In general, our behavioral discrimination results support the previous findings in that under long ISI conditions, listeners have to rely on their native phonemic categories for discriminating speech contrast. In our study, both the Mandarin and English listeners discriminated the /gipa-gupa/ contrast with similarly high accuracy under both short and long ISI conditions. However, for the /gypa-gupa/ contrast, the English listeners have lower accuracy in the short ISI condition, and more than 25% of the participants were at chance level in the long ISI condition. This pattern suggests that English listeners were able to use some language-general phonetic information for discrimination under the short ISI condition, but could not employ this information at the longer ISI, because the phonetic trace had decayed too much. Thus, the longer ISI condition reveals that English listeners have assimilated the /y/ vowel into the /u/ phonemic category. This finding was predicted and is consistent with Best’s Perceptual Assimilation Model (Best, 1995; Best and Tyler, 2007).

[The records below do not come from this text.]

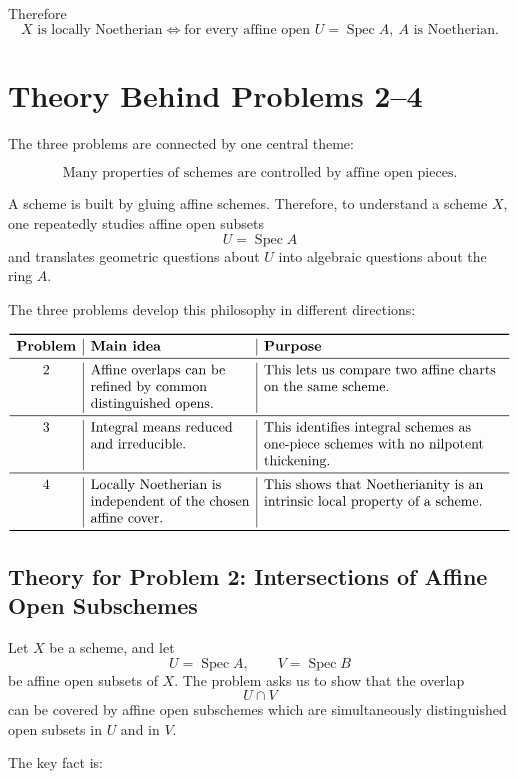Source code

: \documentclass[12pt,a4paper]{article}
\DeclareMathOperator{\Spec}{Spec}
\providecommand{\Spec}{\operatorname{Spec}}
\theoremstyle{notespace}
\begin{document}
Therefore
\[
\boxed{
	X\text{ is locally Noetherian}
	\iff
	\text{for every affine open }U=\Spec A,\ A\text{ is Noetherian}.
}
\]

\section{Theory Behind Problems 2--4}

The three problems are connected by one central theme:

\[
\boxed{
	\text{Many properties of schemes are controlled by affine open pieces.}
}
\]

A scheme is built by gluing affine schemes. Therefore, to understand a scheme \(X\), one repeatedly studies affine open subsets
\[
U=\Spec A
\]
and translates geometric questions about \(U\) into algebraic questions about the ring \(A\).

The three problems develop this philosophy in different directions:

\[
\begin{array}{c|>{\raggedright\arraybackslash}p{4cm}|>{\raggedright\arraybackslash}p{6cm}}
	\toprule
	\textbf{Problem} & \textbf{Main idea} & \textbf{Purpose} \\
	\midrule
	2
	&
	Affine overlaps can be refined by common distinguished opens.
	&
	This lets us compare two affine charts on the same scheme.
	\\
	\midrule
	3
	&
	Integral means reduced and irreducible.
	&
	This identifies integral schemes as one-piece schemes with no nilpotent thickening.
	\\
	\midrule
	4
	&
	Locally Noetherian is independent of the chosen affine cover.
	&
	This shows that Noetherianity is an intrinsic local property of a scheme.
	\\
	\bottomrule
\end{array}
\]

\subsection{Theory for Problem 2: Intersections of Affine Open Subschemes}

Let \(X\) be a scheme, and let
\[
U=\Spec A,
\qquad
V=\Spec B
\]
be affine open subsets of \(X\). The problem asks us to show that the overlap
\[
U\cap V
\]
can be covered by affine open subschemes which are simultaneously distinguished open subsets in \(U\) and in \(V\).

The key fact is:
\end{document}
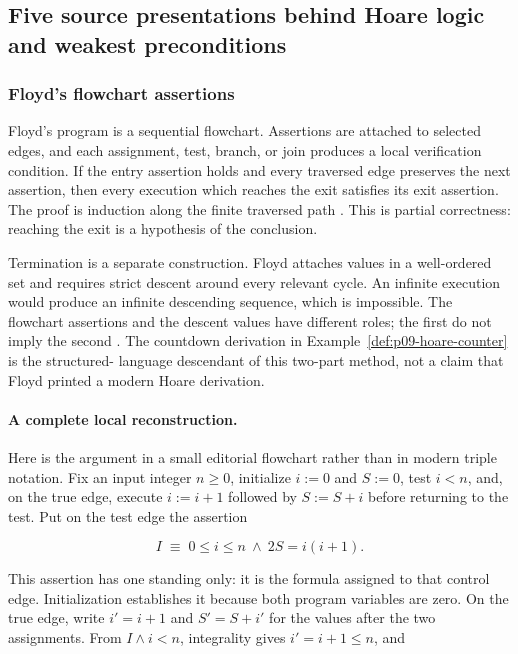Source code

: 
\subsection{Five source presentations behind Hoare logic and weakest preconditions}
\label{sec:p09-presentation-n-c-019}

\subsubsection{Floyd's flowchart assertions}

Floyd's program is a sequential flowchart.  Assertions are attached to selected
edges, and each assignment, test, branch, or join produces a local verification
condition.  If the entry assertion holds and every traversed edge preserves the
next assertion, then every execution which reaches the exit satisfies its exit
assertion.  The proof is induction along the finite traversed path
\cite[pp.~19--24]{Floyd1967}.  This is partial correctness: reaching the exit is
a hypothesis of the conclusion.

Termination is a separate construction.  Floyd attaches values in a
well-ordered set and requires strict descent around every relevant cycle.  An
infinite execution would produce an infinite descending sequence, which is
impossible.  The flowchart assertions and the descent values have different
roles; the first do not imply the second \cite[pp.~26--31]{Floyd1967}.  The
countdown derivation in Example~\ref{def:p09-hoare-counter} is the structured-
language descendant of this two-part method, not a claim that Floyd printed a
modern Hoare derivation.

\paragraph{A complete local reconstruction.}
Here is the argument in a small editorial flowchart rather than in modern
triple notation.  Fix an input integer \(n\geq 0\), initialize \(i:=0\) and
\(S:=0\), test \(i<n\), and, on the true edge, execute \(i:=i+1\) followed by
\(S:=S+i\) before returning to the test.  Put on the test edge the assertion

\[
 I\;\equiv\;0\leq i\leq n\ \land\ 2S=i(i+1).
\]

This assertion has one standing only: it is the formula assigned to that
control edge.  Initialization establishes it because both program variables
are zero.  On the true edge, write \(i'=i+1\) and \(S'=S+i'\) for the values
after the two assignments.  From \(I\land i<n\), integrality gives
\(i'=i+1\leq n\), and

Examination of the identification response patterns showed that /gipa/ tokens were only occasionally “mis”-labeled as “gupa” (4 and 15% of total “non-gipa responses” for the Mandarin and English groups, respectively) by either language group, while labeling /gypa/ tokens as “gupa” accounted for 96% of total “non-gypa” responses for the English listeners; only 57% of the “non-gypa” responses were due to mislabeling /gypa/ tokens as “gupa” in the Mandarin listeners. So the behavioral identification result provide further evidence that American English listeners assimilate Mandarin /y/ to the English /u/ category. All the stimuli were produced by a native Mandarin speaker. The high discrimination and identification accuracy for /gipa/ and /gupa/ suggested that English listeners assimilated these Mandarin vowels into two difference English vowel categories, consistent with the two-category (TC) assimilation pattern in PAM (Best, 1995; Best and Tyler, 2007). Levy and Strange (2008) illustrated that vowel assimilation including the assimilation of front-rounded vowel /y/ into American English categories is dependent on context (i.e., preceding and following phonemes), task (passive vs. active listening, categorization vs. perceptual assimilation tasks) and listener factors (e.g., Levy and Strange, 2008; Strange et al., 2009).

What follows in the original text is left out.